[Input for this task — start]

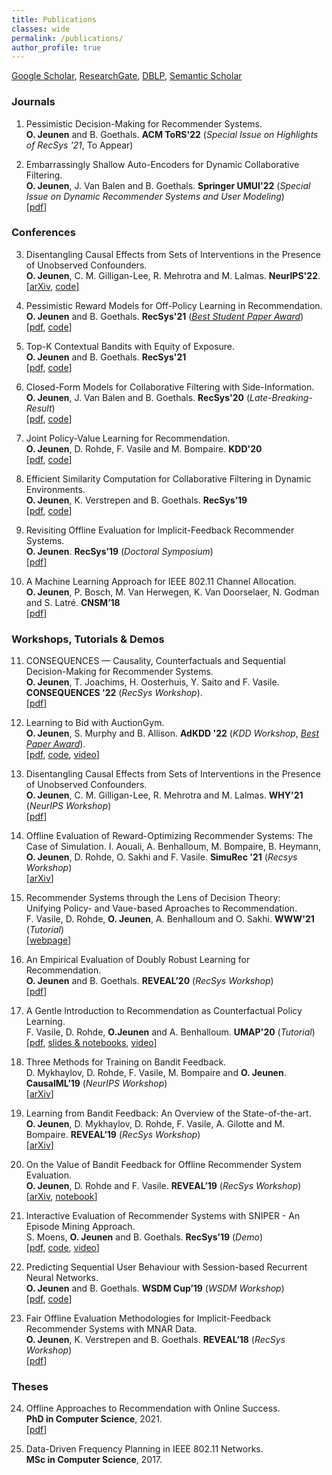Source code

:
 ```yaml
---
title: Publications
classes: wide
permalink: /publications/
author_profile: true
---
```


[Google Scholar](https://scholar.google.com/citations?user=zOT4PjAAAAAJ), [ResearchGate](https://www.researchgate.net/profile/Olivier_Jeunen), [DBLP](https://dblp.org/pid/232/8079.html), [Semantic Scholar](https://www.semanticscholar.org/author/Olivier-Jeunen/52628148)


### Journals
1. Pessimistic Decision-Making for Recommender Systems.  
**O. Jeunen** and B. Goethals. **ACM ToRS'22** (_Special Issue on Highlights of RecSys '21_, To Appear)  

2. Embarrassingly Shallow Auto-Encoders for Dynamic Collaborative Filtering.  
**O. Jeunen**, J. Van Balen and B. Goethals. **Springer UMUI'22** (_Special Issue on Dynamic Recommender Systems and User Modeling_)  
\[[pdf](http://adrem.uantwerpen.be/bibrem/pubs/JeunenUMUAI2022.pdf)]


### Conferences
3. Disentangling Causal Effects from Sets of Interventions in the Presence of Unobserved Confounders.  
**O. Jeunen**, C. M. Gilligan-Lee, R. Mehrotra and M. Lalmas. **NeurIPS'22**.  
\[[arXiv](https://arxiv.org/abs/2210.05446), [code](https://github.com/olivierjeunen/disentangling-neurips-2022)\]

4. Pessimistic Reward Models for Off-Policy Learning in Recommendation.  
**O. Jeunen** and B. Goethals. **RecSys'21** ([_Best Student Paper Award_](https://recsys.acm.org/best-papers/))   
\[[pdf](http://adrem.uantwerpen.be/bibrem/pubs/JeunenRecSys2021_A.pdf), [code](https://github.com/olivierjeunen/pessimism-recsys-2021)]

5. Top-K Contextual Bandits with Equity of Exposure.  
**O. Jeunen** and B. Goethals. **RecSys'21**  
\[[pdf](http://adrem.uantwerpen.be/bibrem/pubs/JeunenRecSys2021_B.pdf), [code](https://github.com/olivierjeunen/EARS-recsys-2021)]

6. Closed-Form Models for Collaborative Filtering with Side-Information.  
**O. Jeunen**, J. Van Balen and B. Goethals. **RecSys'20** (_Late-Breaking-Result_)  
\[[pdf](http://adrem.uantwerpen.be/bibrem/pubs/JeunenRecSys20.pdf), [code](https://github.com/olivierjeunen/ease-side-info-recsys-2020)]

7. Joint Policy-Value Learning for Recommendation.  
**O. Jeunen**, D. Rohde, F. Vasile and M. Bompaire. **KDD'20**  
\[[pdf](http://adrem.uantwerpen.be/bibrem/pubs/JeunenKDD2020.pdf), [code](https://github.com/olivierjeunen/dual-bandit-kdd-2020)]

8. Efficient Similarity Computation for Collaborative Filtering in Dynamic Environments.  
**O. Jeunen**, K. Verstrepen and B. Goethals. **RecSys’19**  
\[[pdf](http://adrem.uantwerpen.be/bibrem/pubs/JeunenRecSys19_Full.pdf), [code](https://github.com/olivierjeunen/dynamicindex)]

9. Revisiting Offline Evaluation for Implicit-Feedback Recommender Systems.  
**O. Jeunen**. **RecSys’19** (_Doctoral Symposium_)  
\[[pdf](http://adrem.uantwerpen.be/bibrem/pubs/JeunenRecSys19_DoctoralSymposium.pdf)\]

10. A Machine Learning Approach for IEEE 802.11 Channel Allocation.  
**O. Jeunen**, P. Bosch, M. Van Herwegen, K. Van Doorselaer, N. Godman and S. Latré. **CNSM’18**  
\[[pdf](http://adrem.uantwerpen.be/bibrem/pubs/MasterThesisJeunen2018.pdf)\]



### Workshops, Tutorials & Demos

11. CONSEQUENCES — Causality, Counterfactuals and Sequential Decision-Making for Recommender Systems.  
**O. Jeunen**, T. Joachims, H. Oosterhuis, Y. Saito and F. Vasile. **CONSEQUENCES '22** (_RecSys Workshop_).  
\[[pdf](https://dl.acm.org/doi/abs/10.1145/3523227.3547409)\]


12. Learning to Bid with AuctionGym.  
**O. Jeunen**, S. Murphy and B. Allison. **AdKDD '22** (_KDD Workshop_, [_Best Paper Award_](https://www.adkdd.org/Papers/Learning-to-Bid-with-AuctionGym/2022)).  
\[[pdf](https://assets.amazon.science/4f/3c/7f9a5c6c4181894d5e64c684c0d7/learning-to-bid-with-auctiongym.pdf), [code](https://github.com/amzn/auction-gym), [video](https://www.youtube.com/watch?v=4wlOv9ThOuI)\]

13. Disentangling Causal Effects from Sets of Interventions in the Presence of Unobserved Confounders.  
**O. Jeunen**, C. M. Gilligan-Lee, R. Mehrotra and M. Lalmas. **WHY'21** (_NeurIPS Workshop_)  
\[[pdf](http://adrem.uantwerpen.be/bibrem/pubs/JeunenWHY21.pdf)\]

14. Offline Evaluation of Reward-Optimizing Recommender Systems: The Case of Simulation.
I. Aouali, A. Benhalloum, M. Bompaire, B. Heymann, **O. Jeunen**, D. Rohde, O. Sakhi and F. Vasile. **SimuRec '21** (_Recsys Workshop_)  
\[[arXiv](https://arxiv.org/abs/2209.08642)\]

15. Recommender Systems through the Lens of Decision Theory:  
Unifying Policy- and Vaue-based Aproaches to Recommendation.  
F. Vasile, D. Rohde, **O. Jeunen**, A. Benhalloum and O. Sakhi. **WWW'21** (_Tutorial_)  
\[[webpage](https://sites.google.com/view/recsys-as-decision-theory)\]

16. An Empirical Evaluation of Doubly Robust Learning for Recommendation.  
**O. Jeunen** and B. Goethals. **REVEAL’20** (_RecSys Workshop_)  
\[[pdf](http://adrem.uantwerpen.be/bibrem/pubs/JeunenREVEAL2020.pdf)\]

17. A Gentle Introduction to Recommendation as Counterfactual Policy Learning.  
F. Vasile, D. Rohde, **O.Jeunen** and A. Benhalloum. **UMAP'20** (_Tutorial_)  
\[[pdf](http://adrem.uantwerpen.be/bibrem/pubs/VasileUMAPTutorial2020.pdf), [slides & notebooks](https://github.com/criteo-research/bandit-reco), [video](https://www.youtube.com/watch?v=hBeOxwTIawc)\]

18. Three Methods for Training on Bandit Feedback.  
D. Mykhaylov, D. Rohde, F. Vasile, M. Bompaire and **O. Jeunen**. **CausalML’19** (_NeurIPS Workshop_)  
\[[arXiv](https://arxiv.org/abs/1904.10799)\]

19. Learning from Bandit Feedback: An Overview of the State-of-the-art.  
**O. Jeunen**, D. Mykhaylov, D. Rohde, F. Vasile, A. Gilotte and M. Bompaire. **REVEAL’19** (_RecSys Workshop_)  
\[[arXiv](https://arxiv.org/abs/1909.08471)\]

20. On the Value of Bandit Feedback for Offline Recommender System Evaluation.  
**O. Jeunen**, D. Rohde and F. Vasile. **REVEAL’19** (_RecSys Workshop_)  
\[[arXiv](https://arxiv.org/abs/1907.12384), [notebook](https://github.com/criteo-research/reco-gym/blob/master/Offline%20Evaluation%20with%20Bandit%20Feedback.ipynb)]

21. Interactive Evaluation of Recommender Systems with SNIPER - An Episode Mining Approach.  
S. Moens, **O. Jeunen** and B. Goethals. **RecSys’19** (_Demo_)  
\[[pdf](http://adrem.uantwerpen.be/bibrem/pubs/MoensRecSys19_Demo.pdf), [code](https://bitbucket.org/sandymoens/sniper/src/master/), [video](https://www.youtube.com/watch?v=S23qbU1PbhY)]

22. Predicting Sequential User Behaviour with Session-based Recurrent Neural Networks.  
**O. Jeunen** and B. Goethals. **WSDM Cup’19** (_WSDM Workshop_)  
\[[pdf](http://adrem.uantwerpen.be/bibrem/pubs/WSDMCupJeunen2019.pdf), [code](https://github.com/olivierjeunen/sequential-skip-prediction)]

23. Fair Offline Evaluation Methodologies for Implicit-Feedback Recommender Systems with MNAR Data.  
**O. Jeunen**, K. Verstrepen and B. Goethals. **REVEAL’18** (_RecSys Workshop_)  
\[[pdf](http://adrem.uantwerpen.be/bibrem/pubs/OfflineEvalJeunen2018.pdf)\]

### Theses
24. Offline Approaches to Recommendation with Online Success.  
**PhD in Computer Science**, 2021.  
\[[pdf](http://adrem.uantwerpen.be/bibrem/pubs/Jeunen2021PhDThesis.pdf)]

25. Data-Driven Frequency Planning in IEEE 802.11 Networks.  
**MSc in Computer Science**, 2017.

[Input for this task — finish]

[What the task requires] Lines that include the word "from" — how many are there in the data? Answer with the number alone.

[Task output] 3